*** Data for this exercise ***

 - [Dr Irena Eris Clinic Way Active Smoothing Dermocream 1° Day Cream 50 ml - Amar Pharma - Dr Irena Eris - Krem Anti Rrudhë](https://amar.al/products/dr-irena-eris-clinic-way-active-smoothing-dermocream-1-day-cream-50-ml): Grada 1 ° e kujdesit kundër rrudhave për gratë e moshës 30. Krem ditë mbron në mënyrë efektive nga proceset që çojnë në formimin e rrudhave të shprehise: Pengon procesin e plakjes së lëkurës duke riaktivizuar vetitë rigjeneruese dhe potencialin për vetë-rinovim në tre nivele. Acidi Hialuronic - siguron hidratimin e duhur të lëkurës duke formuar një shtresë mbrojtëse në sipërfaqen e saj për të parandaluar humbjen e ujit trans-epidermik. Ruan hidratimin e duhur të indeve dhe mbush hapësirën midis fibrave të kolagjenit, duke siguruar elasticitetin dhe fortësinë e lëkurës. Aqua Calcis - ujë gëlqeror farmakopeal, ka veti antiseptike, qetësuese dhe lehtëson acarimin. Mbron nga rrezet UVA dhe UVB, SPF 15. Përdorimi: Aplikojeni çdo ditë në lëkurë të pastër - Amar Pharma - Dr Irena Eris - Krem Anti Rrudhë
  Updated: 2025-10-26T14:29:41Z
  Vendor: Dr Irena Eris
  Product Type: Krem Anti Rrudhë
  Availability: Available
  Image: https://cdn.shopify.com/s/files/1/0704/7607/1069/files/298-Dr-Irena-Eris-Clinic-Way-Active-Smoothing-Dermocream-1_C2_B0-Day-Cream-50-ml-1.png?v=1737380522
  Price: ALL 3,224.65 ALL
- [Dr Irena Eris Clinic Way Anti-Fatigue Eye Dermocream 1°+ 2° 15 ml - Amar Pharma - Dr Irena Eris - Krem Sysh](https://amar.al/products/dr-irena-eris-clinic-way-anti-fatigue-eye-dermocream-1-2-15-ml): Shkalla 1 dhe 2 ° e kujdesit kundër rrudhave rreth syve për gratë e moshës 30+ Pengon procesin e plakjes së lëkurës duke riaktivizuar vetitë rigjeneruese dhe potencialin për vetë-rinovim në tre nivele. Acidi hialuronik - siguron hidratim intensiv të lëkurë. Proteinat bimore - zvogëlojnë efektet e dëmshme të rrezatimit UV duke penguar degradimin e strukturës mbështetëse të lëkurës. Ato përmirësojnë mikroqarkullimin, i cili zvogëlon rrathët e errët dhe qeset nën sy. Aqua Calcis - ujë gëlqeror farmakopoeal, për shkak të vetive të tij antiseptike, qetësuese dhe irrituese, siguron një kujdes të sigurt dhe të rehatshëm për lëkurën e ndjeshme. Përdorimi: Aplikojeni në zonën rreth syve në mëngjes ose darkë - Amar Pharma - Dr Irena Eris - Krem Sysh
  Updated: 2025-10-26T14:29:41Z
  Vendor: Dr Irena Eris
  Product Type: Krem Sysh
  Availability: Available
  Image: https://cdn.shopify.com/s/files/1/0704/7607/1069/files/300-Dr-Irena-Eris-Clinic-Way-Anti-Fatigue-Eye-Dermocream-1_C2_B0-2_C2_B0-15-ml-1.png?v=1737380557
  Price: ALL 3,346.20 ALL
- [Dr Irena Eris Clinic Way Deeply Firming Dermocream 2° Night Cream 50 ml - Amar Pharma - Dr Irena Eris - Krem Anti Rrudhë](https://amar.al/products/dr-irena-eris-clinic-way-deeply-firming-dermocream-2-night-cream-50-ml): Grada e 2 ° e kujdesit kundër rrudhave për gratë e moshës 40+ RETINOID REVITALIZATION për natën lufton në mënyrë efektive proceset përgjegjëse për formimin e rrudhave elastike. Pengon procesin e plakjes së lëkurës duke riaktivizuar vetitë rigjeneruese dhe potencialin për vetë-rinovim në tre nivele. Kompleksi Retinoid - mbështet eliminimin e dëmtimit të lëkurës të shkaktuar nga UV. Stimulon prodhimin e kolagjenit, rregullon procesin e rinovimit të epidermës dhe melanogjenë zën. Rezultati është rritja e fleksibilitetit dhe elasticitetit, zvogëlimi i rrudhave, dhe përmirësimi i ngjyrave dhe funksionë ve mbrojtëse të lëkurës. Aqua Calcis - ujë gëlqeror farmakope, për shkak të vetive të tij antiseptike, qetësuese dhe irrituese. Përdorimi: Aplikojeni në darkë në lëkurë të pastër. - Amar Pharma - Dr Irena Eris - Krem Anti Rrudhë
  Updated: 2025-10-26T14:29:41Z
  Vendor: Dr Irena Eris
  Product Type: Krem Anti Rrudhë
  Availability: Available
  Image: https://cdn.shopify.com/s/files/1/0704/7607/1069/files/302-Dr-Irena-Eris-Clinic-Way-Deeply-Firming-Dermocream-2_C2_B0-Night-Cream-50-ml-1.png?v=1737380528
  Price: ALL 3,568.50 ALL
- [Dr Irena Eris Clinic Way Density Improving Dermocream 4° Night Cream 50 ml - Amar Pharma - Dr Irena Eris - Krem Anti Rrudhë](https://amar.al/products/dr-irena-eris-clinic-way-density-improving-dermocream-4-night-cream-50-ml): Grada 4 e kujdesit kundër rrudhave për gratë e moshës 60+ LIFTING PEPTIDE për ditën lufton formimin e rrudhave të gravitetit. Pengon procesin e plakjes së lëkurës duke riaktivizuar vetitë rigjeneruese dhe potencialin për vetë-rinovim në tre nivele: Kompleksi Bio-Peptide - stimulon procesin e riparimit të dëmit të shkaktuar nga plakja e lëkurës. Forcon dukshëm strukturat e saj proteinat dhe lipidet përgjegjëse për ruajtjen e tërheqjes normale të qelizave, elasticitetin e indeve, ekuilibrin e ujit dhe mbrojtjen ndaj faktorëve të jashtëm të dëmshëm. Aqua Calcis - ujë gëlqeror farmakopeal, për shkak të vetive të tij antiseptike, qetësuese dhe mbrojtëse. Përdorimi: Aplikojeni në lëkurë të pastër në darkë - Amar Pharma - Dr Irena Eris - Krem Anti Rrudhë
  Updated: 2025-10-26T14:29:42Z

*** End of Data for this exercise ***
*** Data for this exercise ***

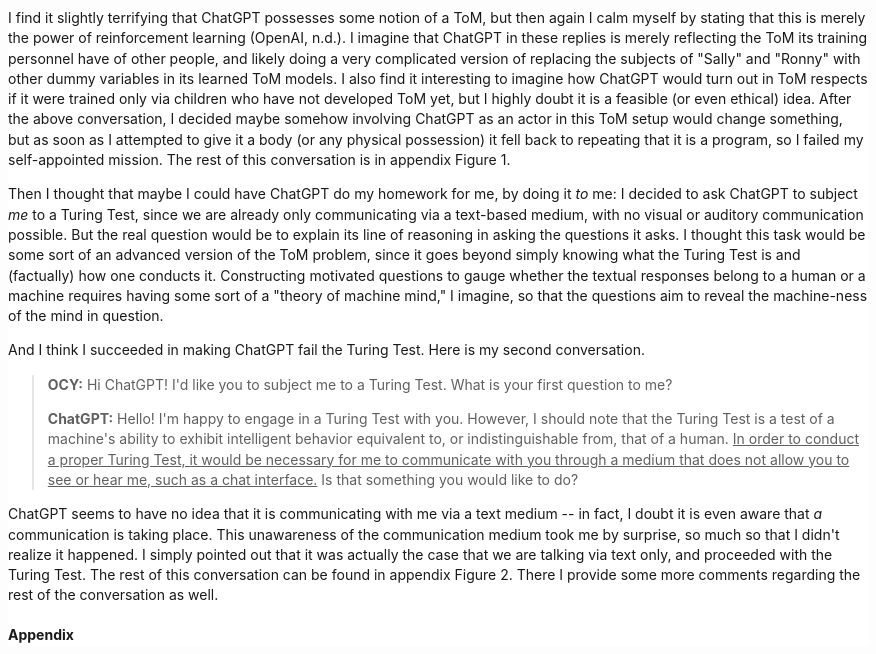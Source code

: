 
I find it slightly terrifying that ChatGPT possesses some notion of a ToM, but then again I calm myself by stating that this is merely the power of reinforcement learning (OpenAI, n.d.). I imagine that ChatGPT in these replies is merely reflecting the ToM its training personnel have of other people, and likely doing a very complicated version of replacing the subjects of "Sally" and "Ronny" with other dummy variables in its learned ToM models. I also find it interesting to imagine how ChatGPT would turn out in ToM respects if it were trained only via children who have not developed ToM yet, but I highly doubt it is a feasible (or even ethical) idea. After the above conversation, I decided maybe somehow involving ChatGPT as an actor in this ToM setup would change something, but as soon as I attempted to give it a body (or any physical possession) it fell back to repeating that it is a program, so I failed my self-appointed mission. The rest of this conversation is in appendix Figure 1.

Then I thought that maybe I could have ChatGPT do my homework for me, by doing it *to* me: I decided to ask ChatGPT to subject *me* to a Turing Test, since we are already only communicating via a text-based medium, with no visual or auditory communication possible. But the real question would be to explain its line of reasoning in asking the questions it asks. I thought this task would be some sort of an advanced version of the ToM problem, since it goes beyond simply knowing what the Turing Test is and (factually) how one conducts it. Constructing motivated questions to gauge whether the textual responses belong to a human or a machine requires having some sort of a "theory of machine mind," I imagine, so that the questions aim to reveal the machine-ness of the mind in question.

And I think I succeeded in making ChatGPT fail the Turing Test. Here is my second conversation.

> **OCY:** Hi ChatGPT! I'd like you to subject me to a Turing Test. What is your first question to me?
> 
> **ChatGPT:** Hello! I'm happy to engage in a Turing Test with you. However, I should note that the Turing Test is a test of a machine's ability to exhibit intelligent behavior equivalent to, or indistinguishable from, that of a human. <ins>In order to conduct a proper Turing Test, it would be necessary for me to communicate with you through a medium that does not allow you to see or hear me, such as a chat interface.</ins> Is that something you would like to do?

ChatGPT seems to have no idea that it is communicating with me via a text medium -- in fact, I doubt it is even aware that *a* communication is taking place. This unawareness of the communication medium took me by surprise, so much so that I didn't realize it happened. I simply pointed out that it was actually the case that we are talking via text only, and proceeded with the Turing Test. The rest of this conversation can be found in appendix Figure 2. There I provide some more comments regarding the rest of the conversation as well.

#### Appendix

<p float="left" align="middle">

*** End of Data for this exercise ***
*** Data for this exercise ***

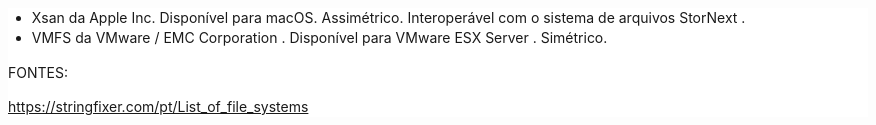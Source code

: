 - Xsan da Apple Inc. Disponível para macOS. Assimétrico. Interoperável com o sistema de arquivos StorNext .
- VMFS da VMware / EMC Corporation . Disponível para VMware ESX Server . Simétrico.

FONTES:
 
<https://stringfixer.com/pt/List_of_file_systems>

*** End of Data for this exercise ***

Exercise brief
Return only the part of the records above that opens with the line containing "- [Dr Irena Eris Clinic Way Anti-Fatigue" and closes with the line containing "Price: ALL 3,346.20 ALL", ends included.

Response
- [Dr Irena Eris Clinic Way Anti-Fatigue Eye Dermocream 1°+ 2° 15 ml - Amar Pharma - Dr Irena Eris - Krem Sysh](https://amar.al/products/dr-irena-eris-clinic-way-anti-fatigue-eye-dermocream-1-2-15-ml): Shkalla 1 dhe 2 ° e kujdesit kundër rrudhave rreth syve për gratë e moshës 30+ Pengon procesin e plakjes së lëkurës duke riaktivizuar vetitë rigjeneruese dhe potencialin për vetë-rinovim në tre nivele. Acidi hialuronik - siguron hidratim intensiv të lëkurë. Proteinat bimore - zvogëlojnë efektet e dëmshme të rrezatimit UV duke penguar degradimin e strukturës mbështetëse të lëkurës. Ato përmirësojnë mikroqarkullimin, i cili zvogëlon rrathët e errët dhe qeset nën sy. Aqua Calcis - ujë gëlqeror farmakopoeal, për shkak të vetive të tij antiseptike, qetësuese dhe irrituese, siguron një kujdes të sigurt dhe të rehatshëm për lëkurën e ndjeshme. Përdorimi: Aplikojeni në zonën rreth syve në mëngjes ose darkë - Amar Pharma - Dr Irena Eris - Krem Sysh
  Updated: 2025-10-26T14:29:41Z
  Vendor: Dr Irena Eris
  Product Type: Krem Sysh
  Availability: Available
  Image: https://cdn.shopify.com/s/files/1/0704/7607/1069/files/300-Dr-Irena-Eris-Clinic-Way-Anti-Fatigue-Eye-Dermocream-1_C2_B0-2_C2_B0-15-ml-1.png?v=1737380557
  Price: ALL 3,346.20 ALL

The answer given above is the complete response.